Monday, July 30, 2012

More PyPy discussions

I'm very glad that my co-founder of Continuum Analytics,  Peter Wang, has published his recent follow-up blog-post that hopefully clarifies his perspective on the on-going dialogue about CPython and PyPy.

Peter is a fundamentally good-natured person, and he is a lot of fun to be around --- even when he is disagreeing with you.   I'm very fortunate to be working with him on a daily basis.   He can be opinionated, but his ability to connect deeply to a wide-variety of subjects means that you come away from a dialogue with him having learned something (even if you still remain unconvinced by his views).  

Peter is also one of the smartest people I've ever met.   One of my great memories in life is sitting at dinner with Peter and Eric Weinstein while those two great minds treated me, Wes McKinney, and Adam Klein to the most impressive display of metaphor ping-pong I've ever seen covering a wide-variety of topics from social justice to string theory.  I could keep up with the dialogue, but not enough to really participate meaningfully --- and the other two Ivy-league-educated dinner partners were in the same boat.

I fundamentally agree with Peter's perspective that CPython-the-runtime is and will remain the centerpiece of the Python conversation.    In fact, I would say that even more focus needs to be on CPython-the-runtime.   It is great to see improvements in Python 3.3 like the completion of the memory-view implementation and the fixing of the internal string (Unicode) representation, but there are many other improvements that could be made.

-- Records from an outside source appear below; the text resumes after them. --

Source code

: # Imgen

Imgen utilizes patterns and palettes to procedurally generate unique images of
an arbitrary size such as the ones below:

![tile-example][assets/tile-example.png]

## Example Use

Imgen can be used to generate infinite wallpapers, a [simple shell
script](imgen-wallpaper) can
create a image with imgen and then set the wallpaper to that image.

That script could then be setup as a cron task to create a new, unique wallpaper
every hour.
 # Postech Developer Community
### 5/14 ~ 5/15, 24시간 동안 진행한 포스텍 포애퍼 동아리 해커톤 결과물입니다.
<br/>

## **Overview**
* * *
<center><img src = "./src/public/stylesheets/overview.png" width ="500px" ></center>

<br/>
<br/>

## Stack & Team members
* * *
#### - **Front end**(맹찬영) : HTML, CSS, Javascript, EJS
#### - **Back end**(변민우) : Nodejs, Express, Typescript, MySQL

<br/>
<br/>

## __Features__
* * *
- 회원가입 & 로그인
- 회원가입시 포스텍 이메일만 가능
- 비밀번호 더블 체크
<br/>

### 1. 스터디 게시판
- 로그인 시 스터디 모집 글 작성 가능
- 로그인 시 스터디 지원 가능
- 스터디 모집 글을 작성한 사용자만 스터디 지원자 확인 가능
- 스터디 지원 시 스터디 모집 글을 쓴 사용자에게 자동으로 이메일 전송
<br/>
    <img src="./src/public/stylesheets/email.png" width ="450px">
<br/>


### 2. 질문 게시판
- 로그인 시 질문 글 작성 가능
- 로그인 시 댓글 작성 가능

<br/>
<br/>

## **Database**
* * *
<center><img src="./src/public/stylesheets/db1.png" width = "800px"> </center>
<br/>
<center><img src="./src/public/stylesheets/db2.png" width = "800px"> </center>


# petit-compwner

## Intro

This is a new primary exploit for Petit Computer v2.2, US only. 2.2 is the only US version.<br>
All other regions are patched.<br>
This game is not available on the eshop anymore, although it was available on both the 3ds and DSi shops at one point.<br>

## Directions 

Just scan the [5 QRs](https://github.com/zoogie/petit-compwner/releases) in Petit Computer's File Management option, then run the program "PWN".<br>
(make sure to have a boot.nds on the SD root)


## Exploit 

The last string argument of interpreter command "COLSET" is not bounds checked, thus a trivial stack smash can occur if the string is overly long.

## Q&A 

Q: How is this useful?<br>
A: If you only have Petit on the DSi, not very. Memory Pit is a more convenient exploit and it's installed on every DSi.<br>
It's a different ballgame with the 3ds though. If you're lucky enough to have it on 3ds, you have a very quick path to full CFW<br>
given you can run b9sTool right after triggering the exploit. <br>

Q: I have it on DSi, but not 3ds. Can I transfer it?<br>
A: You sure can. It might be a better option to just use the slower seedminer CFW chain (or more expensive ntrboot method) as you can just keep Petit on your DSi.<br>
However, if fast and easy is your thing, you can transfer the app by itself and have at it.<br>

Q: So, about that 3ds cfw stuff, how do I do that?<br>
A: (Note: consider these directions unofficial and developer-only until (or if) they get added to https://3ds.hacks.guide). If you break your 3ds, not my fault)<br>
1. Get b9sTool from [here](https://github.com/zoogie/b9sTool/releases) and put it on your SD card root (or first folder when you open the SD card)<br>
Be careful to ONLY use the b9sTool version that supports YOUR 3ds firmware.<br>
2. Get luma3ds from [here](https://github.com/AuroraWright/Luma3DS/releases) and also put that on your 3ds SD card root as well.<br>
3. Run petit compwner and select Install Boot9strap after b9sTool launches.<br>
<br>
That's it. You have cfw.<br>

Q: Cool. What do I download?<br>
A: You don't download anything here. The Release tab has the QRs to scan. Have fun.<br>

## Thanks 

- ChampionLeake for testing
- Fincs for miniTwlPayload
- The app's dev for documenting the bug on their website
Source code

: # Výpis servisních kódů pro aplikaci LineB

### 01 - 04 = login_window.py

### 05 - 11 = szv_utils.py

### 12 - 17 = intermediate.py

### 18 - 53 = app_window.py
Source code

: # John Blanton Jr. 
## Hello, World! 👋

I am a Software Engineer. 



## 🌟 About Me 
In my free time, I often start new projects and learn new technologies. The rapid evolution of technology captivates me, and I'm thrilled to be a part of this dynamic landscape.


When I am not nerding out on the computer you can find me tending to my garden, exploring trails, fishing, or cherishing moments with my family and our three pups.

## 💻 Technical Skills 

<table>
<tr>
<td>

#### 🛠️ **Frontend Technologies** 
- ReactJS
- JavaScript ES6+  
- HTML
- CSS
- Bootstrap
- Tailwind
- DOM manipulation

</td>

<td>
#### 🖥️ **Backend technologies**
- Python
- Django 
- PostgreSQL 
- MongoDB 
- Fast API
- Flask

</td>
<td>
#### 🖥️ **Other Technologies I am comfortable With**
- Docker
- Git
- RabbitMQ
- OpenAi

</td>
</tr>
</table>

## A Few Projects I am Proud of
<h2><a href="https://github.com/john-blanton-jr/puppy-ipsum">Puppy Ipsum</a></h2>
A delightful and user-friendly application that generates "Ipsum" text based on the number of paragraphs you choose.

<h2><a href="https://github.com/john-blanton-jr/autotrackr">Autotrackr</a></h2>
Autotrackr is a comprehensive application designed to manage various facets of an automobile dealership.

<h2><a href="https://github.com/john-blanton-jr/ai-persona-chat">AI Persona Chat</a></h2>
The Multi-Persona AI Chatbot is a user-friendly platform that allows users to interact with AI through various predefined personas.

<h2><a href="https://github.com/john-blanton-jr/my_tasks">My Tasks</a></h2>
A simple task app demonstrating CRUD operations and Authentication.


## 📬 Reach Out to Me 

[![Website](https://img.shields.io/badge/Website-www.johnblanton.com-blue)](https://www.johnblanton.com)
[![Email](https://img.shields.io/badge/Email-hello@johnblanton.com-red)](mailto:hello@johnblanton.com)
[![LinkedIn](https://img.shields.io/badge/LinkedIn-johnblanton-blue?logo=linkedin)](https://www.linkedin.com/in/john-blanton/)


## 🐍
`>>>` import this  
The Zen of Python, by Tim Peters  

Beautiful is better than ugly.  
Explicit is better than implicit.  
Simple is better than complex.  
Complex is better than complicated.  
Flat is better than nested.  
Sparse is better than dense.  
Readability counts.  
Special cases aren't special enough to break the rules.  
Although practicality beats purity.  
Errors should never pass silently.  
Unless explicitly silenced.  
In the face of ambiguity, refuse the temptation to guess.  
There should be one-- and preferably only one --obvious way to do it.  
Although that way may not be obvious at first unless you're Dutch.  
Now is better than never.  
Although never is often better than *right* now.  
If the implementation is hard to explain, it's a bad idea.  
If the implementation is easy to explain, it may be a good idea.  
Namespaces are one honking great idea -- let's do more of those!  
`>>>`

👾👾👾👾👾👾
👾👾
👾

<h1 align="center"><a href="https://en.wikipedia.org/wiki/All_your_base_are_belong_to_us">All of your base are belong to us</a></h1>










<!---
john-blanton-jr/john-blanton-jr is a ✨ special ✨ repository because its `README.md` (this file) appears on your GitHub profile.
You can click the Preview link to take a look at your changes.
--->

It is a wonderful and inspiring thing to see great developers think out of the box with novel projects like Jython, IronPython, and PyPy.   Nonetheless from my perspective we still have a long way to go to really connect the average developer with ideas of array-oriented computing that could really help the continuing onslaught of parallel-devices-in-search-of-software.   As a result, it feels like those wanting Java, .NET, and machine-code integration would be better served by more attention on JPype, Python.NET, LLVMPy, and even CorePy.   Such efforts would also be better for the entire user-base of Python --- especially a majority of industry uses of Python.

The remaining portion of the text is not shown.